— TASK INPUTS —
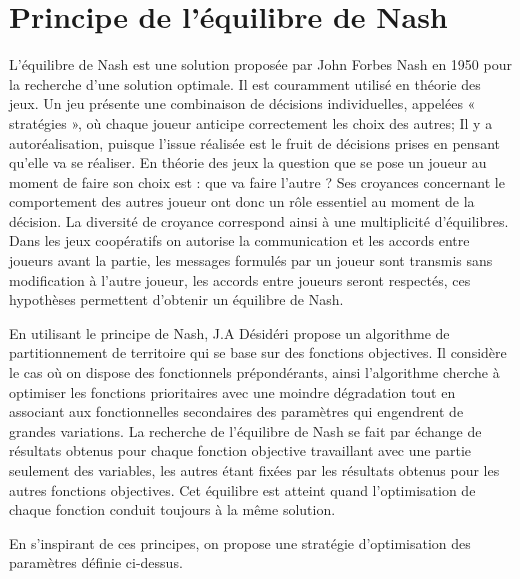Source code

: 
\section{Principe de l’\'{e}quilibre de Nash}
 
L'\'{e}quilibre de Nash est une solution propos\'{e}e par John Forbes Nash en 1950 \citep{depriester1950johnnash} pour la recherche d’une solution optimale. Il est couramment utilis\'{e} en th\'{e}orie des jeux. Un jeu pr\'{e}sente une combinaison de d\'{e}cisions individuelles, appel\'{e}es « strat\'{e}gies », où chaque joueur anticipe correctement les choix des autres; Il y a autor\'{e}alisation, puisque l'issue r\'{e}alis\'{e}e est le fruit de d\'{e}cisions prises en pensant qu'elle va se r\'{e}aliser. En th\'{e}orie des jeux la question que se pose un joueur au moment de faire son choix est : que va faire l'autre ? Ses croyances concernant le comportement des autres joueur ont donc un rôle essentiel au moment de la d\'{e}cision. La diversit\'{e} de croyance correspond ainsi \`{a} une multiplicit\'{e} d'\'{e}quilibres. Dans les jeux coop\'{e}ratifs on autorise la communication et les accords entre joueurs avant la partie, les messages formul\'{e}s par un joueur sont transmis sans modification \`{a} l'autre joueur, les accords entre joueurs seront respect\'{e}s, ces hypoth\`{e}ses permettent d'obtenir un \'{e}quilibre de Nash.

En utilisant le principe de Nash, J.A D\'{e}sid\'{e}ri \citep{depriester2007jeanantoine} propose un algorithme de partitionnement de territoire qui se base sur des fonctions objectives. Il consid\`{e}re le cas où on dispose des fonctionnels pr\'{e}pond\'{e}rants, ainsi l'algorithme cherche \`{a} optimiser les fonctions prioritaires avec une moindre d\'{e}gradation tout en associant aux fonctionnelles secondaires des param\`{e}tres qui engendrent de grandes variations. La recherche de l’\'{e}quilibre de Nash se fait par \'{e}change de r\'{e}sultats obtenus pour chaque fonction objective travaillant avec une partie seulement des variables, les autres \'{e}tant fix\'{e}es par les r\'{e}sultats obtenus pour les autres fonctions objectives. Cet \'{e}quilibre est atteint quand l’optimisation de chaque fonction conduit toujours \`{a} la m\^{e}me solution.

En s'inspirant de ces principes, on propose une strat\'{e}gie d'optimisation des param\`{e}tres définie ci-dessus.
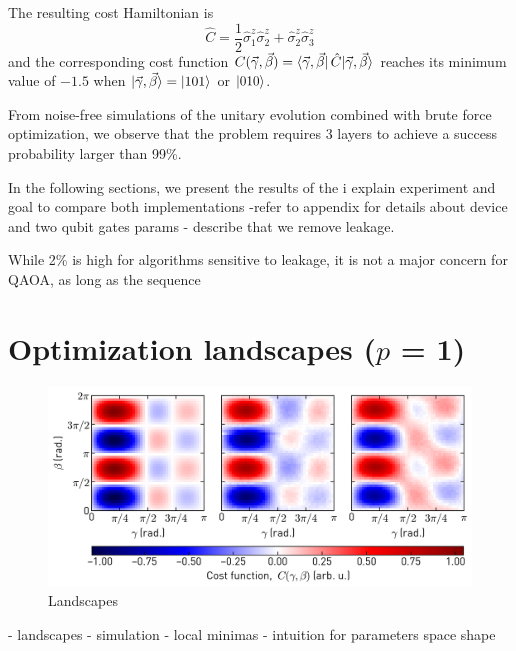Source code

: The resulting cost Hamiltonian is
\begin{equation}
    \hat C = \frac{1}{2}\hat\sigma_1^z\hat\sigma_2^z + \hat\sigma_2^z\hat\sigma_3^z
\end{equation}
and the corresponding cost function $C(\vec\gamma, \vec\beta) = \bra{\vec\gamma, \vec\beta} \hat C |\vec{\gamma}, \vec{\beta}\rangle{}$ reaches its minimum value of $-1.5$ when $|\vec{\gamma}, \vec{\beta}\rangle{} = \ket{101}$ or $\ket{010}$. 

From noise-free simulations of the unitary evolution combined with brute force optimization, we observe that the problem requires 3 layers to achieve a success probability larger than 99\%.

In the following sections, we present the results of the i
explain experiment and goal to compare both implementations
-refer to appendix for details about device and two qubit gates params
- describe that we remove leakage.

While 2\% is high for algorithms sensitive to leakage, it is not a major concern for QAOA, as long as the sequence

\section{Optimization landscapes ($p$ = 1)}
\begin{figure}[ht]
    \centering
    \includegraphics[width=\textwidth]{chapters/qaoa/figs/qaoa_landscapes_20200129_125251.png}
    \caption{Landscapes}
    \label{fig:qaoa_landscapes}
\end{figure}
- landscapes
- simulation
- local minimas
- intuition for parameters space shape

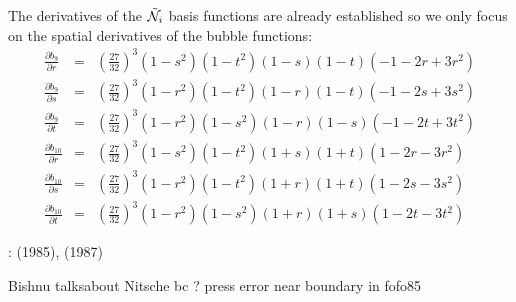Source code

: The derivatives of the $\tilde{{\mathcal{N}}}_i$ basis functions are already established so we only focus on the spatial derivatives of the bubble functions:
\begin{eqnarray}
\frac{\partial b_9}{\partial r} 
&=& \left(\frac{27}{32}\right)^3 (1-s^2)(1-t^2) (1-s)(1-t) (-1-2r+3r^2  )\nonumber\\
\frac{\partial b_9}{\partial s}
&=& \left(\frac{27}{32}\right)^3 (1-r^2)(1-t^2) (1-r)(1-t) (-1-2s+3s^2  )\nonumber\\
\frac{\partial b_9}{\partial t}
&=& \left(\frac{27}{32}\right)^3 (1-r^2)(1-s^2) (1-r)(1-s) (-1-2t+3t^2  )\nonumber\\
\frac{\partial b_{10}}{\partial r} 
&=& \left(\frac{27}{32}\right)^3 (1-s^2)(1-t^2) (1+s)(1+t) (1-2r-3r^2  )\nonumber\\
\frac{\partial b_{10}}{\partial s}
&=& \left(\frac{27}{32}\right)^3 (1-r^2)(1-t^2) (1+r)(1+t) (1-2s-3s^2  )\nonumber\\
\frac{\partial b_{10}}{\partial t} 
&=& \left(\frac{27}{32}\right)^3 (1-r^2)(1-s^2) (1+r)(1+s) (1-2t-3t^2  ) \nonumber
\end{eqnarray}



\Literature: \textcite{fofo85} (1985), \textcite{sofo87} (1987)

Bishnu talksabout Nitsche bc ? press error near boundary in fofo85
















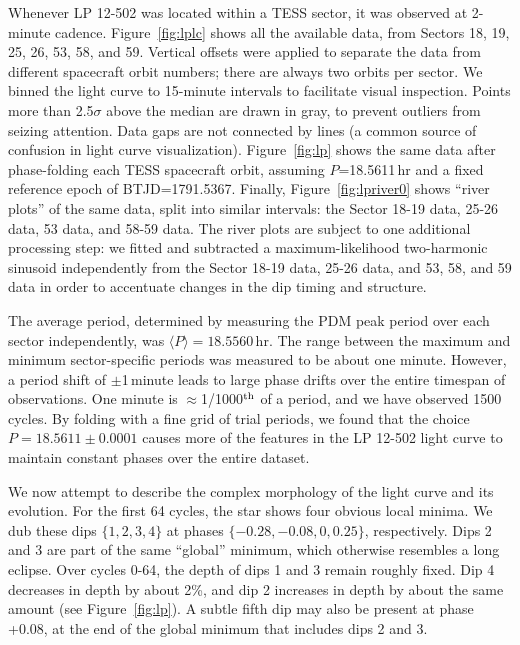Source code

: \documentclass[11pt,twocolumn,tighten]{aastex63}
\begin{document}
Whenever LP 12-502 was located within a TESS sector, it was observed
at 2-minute cadence.  Figure~\ref{fig:lplc} shows all the available
data, from Sectors 18, 19, 25, 26, 53, 58, and 59. Vertical offsets
were applied to separate the data from different spacecraft orbit
numbers; there are always two orbits per sector.  We binned the light
curve to 15-minute intervals to facilitate visual inspection.  Points
more than 2.5$\sigma$ above the median are drawn in gray, to prevent
outliers from seizing attention.  Data gaps are not connected by lines
(a common source of confusion in light curve visualization).
Figure~\ref{fig:lp} shows the same data after phase-folding each TESS
spacecraft orbit, assuming $P$=18.5611\,hr and a fixed reference epoch
of BTJD=1791.5367.  Finally, Figure~\ref{fig:lpriver0} shows ``river
plots'' of the same data, split into similar intervals: the Sector
18-19 data, 25-26 data, 53 data, and 58-59 data.  The river plots are
subject to one additional processing step: we fitted and subtracted a
maximum-likelihood two-harmonic sinusoid independently from the Sector
18-19 data, 25-26 data, and 53, 58, and 59 data in order to accentuate
changes in the dip timing and structure.

The average period, determined by measuring the PDM peak period over
each sector independently, was $\langle P \rangle = 18.5560$\,hr.  The
range between the maximum and minimum sector-specific periods was
measured to be about one minute.   However, a period shift of
$\pm$1\,minute leads to large phase drifts over the entire timespan of
observations.  One minute is $\approx$1/1000$^{\rm th}$ of a period,
and we have observed 1500 cycles.  By folding with a fine grid of
trial periods, we found that the choice $P=18.5611 \pm 0.0001$ causes
more of the features in the LP 12-502 light curve to maintain constant
phases over the entire dataset.

We now attempt to describe the complex morphology of the light curve
and its evolution.  For the first 64 cycles, the star shows four
obvious local minima.  We dub these dips $\{ 1, 2, 3, 4 \}$ at phases
$\{ -0.28, -0.08, 0, 0.25 \}$, respectively.  Dips 2 and 3 are part of
the same ``global'' minimum, which otherwise resembles a long eclipse.
Over cycles 0-64, the depth of dips 1 and 3 remain roughly fixed.  Dip
4 decreases in depth by about 2\%, and dip 2 increases in depth by
about the same amount (see Figure~\ref{fig:lp}).  A subtle fifth dip
may also be present at phase +0.08, at the end of the global minimum
that includes dips 2 and 3.
\end{document}

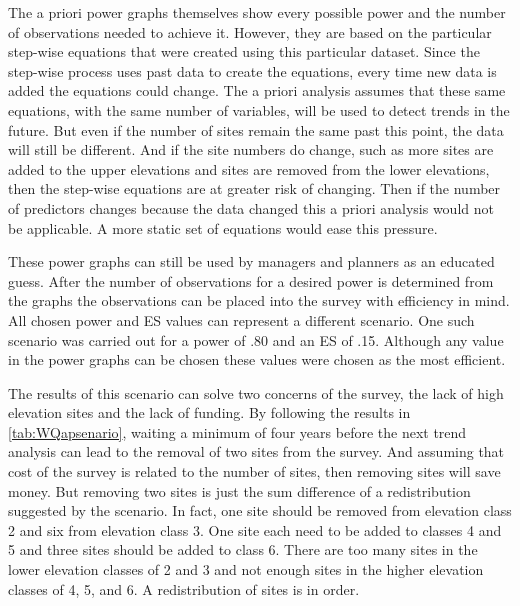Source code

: The a priori power graphs themselves show every possible power and the number of observations needed to achieve it.
However, they are based on the particular step-wise equations that were created using this particular dataset.
Since the step-wise process uses past data to create the equations, every time new data is added the equations could change.
The a priori analysis assumes that these same equations, with the same number of variables, will be used to detect trends in the future.
But even if the number of sites remain the same past this point, the data will still be different.
And if the site numbers do change, such as more sites are added to the upper elevations and sites are removed from the lower elevations, then the step-wise equations are at greater risk of changing.
Then if the number of predictors changes because the data changed this a priori analysis would not be applicable.
A more static set of equations would ease this pressure.

These power graphs can still be used by managers and planners as an educated guess.
After the number of observations for a desired power is determined from the graphs the observations can be placed into the survey with efficiency in mind.
All chosen power and ES values can represent a different scenario.
One such scenario was carried out for a power of .80 and an ES of .15.
Although any value in the power graphs can be chosen these values were chosen as the most efficient. 

The results of this scenario can solve two concerns of the survey, the lack of high elevation sites and the lack of funding.
By following the results in \autoref{tab:WQapsenario}, waiting a minimum of four years before the next trend analysis can lead to the removal of two sites from the survey.
And assuming that cost of the survey is related to the number of sites, then removing sites will save money.
But removing two sites is just the sum difference of a redistribution suggested by the scenario.
In fact, one site should be removed from elevation class 2 and six from elevation class 3.
One site each need to be added to classes 4 and 5 and three sites should be added to class 6.
There are too many sites in the lower elevation classes of 2 and 3 and not enough sites in the higher elevation classes of 4, 5, and 6.
A redistribution of sites is in order.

— TASK REQUIREMENTS —
An exact copy of the lines from the one holding "These power graphs" through the end of the data is the whole answer.

— EXERCISE SOLUTION —
These power graphs can still be used by managers and planners as an educated guess.
After the number of observations for a desired power is determined from the graphs the observations can be placed into the survey with efficiency in mind.
All chosen power and ES values can represent a different scenario.
One such scenario was carried out for a power of .80 and an ES of .15.
Although any value in the power graphs can be chosen these values were chosen as the most efficient. 

The results of this scenario can solve two concerns of the survey, the lack of high elevation sites and the lack of funding.
By following the results in \autoref{tab:WQapsenario}, waiting a minimum of four years before the next trend analysis can lead to the removal of two sites from the survey.
And assuming that cost of the survey is related to the number of sites, then removing sites will save money.
But removing two sites is just the sum difference of a redistribution suggested by the scenario.
In fact, one site should be removed from elevation class 2 and six from elevation class 3.
One site each need to be added to classes 4 and 5 and three sites should be added to class 6.
There are too many sites in the lower elevation classes of 2 and 3 and not enough sites in the higher elevation classes of 4, 5, and 6.
A redistribution of sites is in order.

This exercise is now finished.